U.S. government efforts to require most VOIP (voice over Internet Protocol) providers to permit law enforcement agencies to wiretap phone calls could introduce new cybersecurity problems to the Internet, a group of Internet security experts said Tuesday.

A U.S. Federal Communications Commission (FCC) rule requiring VOIP providers to allow wiretapping by May 2007 would either require a massive re-engineering of the Internet or introduce broad security risks, said authors of a new study released by the Information Technology Association of America (ITAA), an IT vendor trade group.

In addition, the requirements would stall Internet innovations in the U.S. by adding hundreds of thousands of dollars in set-up and maintenance costs to VOIP providers and potentially to other Internet applications that provide voice services, including instant messaging and online games, said the study [PDF file].

The study, co-authored by several people including TCP/IP co-creator Vinton Cerf and former U.S. National Security Agency encryption scientist Clinton Brooks, comes days after a U.S. appeals court upheld the FCC's VOIP wiretapping rules.
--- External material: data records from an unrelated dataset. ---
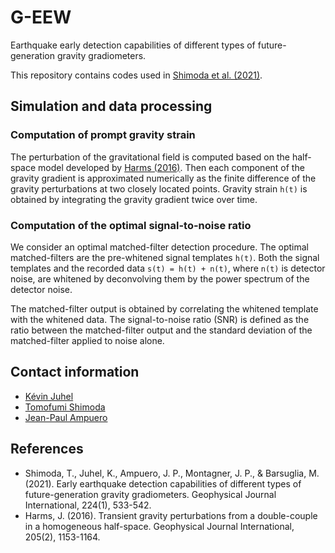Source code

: # G-EEW
Earthquake early detection capabilities of different types of
future-generation gravity gradiometers.

This repository contains codes used in [Shimoda et al. (2021)](https://doi.org/10.1093/gji/ggaa486).


## Simulation and data processing

### Computation of prompt gravity strain

The perturbation of the gravitational field is computed based on the half-space model
developed by [Harms (2016)](https://doi.org/10.1093/gji/ggw076).
Then each component of the gravity gradient is approximated numerically as the
finite difference of the gravity perturbations at two closely located points.
Gravity strain `h(t)` is obtained by integrating the gravity gradient twice over time.


### Computation of the optimal signal-to-noise ratio

We consider an optimal matched-filter detection procedure.
The optimal matched-filters are the pre-whitened signal templates `h(t)`.
Both the signal templates and the recorded data `s(t) = h(t) + n(t)`, where `n(t)` is detector noise,
are whitened by deconvolving them by the power spectrum of the detector noise.

The matched-filter output is obtained by correlating the whitened template with the whitened data.
The signal-to-noise ratio (SNR) is defined as the ratio between the matched-filter output and
the standard deviation of the matched-filter applied to noise alone.


## Contact information
* [Kévin Juhel](mailto:juhel.kevin@gmail.com)
* [Tomofumi Shimoda](mailto:shimoda@granite.phys.s.u-tokyo.ac.jp)
* [Jean-Paul Ampuero](mailto:ampuero@geoazur.unice.fr)


## References
* Shimoda, T., Juhel, K., Ampuero, J. P., Montagner, J. P., & Barsuglia, M. (2021).
Early earthquake detection capabilities of different types of future-generation gravity gradiometers.
Geophysical Journal International, 224(1), 533-542.
* Harms, J. (2016). Transient gravity perturbations from a double-couple in a homogeneous half-space.
Geophysical Journal International, 205(2), 1153-1164.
On Friday, the U.S. Court of Appeals for the District of Columbia upheld the ruling, requiring that VOIP providers offering a substitute for traditional telephone service comply with a 1994 telephone wiretapping law called the Communications Assistance for Law Enforcement Act (CALEA).

The FCC did not immediately respond to a request for comments about the ITAA study. But on Friday, FCC Chairman Kevin Martin said allowing law enforcement wiretapping of VOIP calls is of "paramount importance" to U.S. security.

Tracking VOIP calls would be more difficult than tracking calls on the traditional telephone network, because VOIP providers have little control over how their calls are routed across the Internet, said Whitfield Diffie, chief security officer at Sun Microsystems Inc. VOIP providers "have no special Internet privileges" to control traffic, said Diffie, one of the study's authors.

VOIP wiretapping would require law enforcement to have access to both customer data from the VOIP providers and real-time tracking of calls routed across the Internet, he said. Requiring Internet service providers to respond in real time to requests for them to record VOIP calls would open up the Internet to new vulnerabilities, he added.

"You find yourself in a technologically very, very complicated problem," Diffie added. "It's not inconceivable that a system of that kind could be built. You have a magnitude of vulnerability -- I can't think of any parallel in any system we've seen so far."

Such a wiretapping system would require a "major research and development effort" in order to reduce security vulnerabilities, he added. In addition, it would be difficult to apply the FCC wiretapping rules to VOIP calls worldwide, he said.

"These things do not respect borders," he said. "It's very hard to see how something of this kind can be done both effectively and securely."

If the FCC CALEA rules are enforced, all kinds of Internet applications would be monitored, added Cerf, the chief Internet evangelist at Google. "I don't see any way to constrain or restrict the target of the intercept to simply voice, because, in fact, every application would have to be effectively treated in the same fashion," he said. "There's no way to tell what the bits mean in the packets that are flowing."